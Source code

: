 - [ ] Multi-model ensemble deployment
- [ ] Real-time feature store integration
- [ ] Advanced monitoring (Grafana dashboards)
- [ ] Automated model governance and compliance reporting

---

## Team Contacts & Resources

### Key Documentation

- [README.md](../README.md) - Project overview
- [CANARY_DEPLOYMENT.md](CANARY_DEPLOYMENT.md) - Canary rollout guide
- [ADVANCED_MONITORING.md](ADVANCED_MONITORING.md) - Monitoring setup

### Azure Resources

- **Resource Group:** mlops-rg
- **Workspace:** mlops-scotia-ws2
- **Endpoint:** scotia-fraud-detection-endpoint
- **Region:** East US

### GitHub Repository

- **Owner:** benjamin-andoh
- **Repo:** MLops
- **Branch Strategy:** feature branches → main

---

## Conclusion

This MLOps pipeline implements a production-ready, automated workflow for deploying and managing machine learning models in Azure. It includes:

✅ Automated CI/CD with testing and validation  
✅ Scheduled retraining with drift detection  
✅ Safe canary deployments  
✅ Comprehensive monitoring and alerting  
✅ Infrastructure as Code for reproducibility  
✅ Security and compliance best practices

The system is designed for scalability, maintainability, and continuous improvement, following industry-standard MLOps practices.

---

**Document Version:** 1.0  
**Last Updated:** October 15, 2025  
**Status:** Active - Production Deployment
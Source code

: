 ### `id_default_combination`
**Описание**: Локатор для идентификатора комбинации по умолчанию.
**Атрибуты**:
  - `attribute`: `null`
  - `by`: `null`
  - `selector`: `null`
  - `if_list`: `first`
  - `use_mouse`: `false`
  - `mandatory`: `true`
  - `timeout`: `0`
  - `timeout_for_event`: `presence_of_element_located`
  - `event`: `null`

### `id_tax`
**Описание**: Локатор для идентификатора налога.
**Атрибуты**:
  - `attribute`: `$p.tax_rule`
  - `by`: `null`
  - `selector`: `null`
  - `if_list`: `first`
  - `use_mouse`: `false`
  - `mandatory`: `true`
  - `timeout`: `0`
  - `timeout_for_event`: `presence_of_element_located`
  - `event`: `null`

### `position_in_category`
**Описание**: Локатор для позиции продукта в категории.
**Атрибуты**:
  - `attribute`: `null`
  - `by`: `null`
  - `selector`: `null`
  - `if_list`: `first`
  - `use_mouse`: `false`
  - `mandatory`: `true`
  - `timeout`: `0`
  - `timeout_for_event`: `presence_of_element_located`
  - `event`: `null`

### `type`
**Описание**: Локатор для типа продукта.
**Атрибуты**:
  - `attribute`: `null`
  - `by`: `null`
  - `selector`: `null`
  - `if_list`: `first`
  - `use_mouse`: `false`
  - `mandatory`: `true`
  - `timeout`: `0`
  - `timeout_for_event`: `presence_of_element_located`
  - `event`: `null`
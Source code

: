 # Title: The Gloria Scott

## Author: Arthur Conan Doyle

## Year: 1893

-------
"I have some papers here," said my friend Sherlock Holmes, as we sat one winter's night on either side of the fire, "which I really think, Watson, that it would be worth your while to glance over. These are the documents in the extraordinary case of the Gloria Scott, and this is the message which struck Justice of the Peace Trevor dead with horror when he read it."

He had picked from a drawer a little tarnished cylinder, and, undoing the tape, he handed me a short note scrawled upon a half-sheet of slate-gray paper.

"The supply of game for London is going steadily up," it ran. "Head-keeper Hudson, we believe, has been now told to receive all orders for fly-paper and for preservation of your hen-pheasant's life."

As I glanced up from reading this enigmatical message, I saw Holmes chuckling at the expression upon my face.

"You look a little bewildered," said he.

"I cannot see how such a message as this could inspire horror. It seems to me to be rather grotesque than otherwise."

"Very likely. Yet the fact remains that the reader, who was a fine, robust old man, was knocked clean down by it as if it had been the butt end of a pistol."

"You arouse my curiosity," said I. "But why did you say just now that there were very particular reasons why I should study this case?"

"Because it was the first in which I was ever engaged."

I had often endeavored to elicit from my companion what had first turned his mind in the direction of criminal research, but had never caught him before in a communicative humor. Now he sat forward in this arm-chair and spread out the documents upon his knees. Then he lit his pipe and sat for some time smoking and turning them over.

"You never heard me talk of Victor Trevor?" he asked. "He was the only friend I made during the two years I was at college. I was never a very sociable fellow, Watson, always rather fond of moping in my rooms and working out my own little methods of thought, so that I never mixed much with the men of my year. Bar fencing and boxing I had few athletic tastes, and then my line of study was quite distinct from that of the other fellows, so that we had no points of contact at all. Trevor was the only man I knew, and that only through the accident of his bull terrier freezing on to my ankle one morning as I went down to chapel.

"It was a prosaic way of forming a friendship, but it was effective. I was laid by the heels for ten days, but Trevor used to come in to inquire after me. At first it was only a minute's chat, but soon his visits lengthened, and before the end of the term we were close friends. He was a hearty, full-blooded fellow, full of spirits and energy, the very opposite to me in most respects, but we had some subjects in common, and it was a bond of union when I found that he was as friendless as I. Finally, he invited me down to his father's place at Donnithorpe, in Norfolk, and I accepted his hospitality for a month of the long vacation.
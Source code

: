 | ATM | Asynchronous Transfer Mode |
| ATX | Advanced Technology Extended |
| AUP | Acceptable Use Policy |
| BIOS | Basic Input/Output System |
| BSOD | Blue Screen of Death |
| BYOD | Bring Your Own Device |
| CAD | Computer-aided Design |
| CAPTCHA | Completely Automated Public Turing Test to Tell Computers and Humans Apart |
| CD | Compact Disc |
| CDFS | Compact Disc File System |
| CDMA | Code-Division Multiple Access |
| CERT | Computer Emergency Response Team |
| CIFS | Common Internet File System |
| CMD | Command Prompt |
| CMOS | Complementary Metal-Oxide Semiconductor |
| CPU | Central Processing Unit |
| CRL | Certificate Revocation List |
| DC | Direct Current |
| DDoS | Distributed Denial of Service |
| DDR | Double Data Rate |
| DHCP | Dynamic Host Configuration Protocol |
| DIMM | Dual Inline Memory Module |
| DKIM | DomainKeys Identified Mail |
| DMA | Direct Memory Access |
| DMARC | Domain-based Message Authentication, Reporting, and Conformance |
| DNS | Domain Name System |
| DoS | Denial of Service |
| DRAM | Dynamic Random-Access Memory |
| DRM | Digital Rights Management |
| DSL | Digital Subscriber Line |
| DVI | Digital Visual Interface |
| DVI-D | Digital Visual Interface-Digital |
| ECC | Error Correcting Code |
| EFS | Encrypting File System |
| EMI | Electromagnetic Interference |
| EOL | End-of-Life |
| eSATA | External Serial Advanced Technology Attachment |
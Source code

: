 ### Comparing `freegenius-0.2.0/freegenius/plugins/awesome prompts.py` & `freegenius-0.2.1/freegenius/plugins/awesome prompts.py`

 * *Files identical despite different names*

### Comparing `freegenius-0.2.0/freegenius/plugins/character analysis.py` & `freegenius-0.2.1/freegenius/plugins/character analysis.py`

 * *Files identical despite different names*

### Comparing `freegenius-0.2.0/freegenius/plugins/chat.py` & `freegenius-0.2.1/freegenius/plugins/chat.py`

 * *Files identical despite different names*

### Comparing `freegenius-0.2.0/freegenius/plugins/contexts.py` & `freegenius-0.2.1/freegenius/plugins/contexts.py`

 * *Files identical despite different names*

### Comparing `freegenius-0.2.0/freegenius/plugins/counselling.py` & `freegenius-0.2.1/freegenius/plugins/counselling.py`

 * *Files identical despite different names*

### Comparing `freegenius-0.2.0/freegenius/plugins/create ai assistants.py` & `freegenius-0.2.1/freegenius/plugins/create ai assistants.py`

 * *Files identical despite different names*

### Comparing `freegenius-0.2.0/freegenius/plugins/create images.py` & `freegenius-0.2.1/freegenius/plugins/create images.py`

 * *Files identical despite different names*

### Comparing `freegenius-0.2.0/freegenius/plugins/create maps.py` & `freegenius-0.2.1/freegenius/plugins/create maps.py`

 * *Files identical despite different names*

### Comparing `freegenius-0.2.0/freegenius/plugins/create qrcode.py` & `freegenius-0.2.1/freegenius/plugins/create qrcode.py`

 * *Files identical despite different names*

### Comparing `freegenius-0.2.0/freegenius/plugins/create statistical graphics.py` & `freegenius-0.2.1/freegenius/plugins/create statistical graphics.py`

....................

• [WHAT IS REQUIRED]: Return exactly the lines that run from the top of the listing above to the line containing "- [CANARY_DEPLOYMENT.md](CANARY_DEPLOYMENT.md) - Canary", please, keeping both end lines and leaving out everything else.

• [RESPONSE BOX]:
Source code

: - [ ] Multi-model ensemble deployment
- [ ] Real-time feature store integration
- [ ] Advanced monitoring (Grafana dashboards)
- [ ] Automated model governance and compliance reporting

---

## Team Contacts & Resources

### Key Documentation

- [README.md](../README.md) - Project overview
- [CANARY_DEPLOYMENT.md](CANARY_DEPLOYMENT.md) - Canary rollout guide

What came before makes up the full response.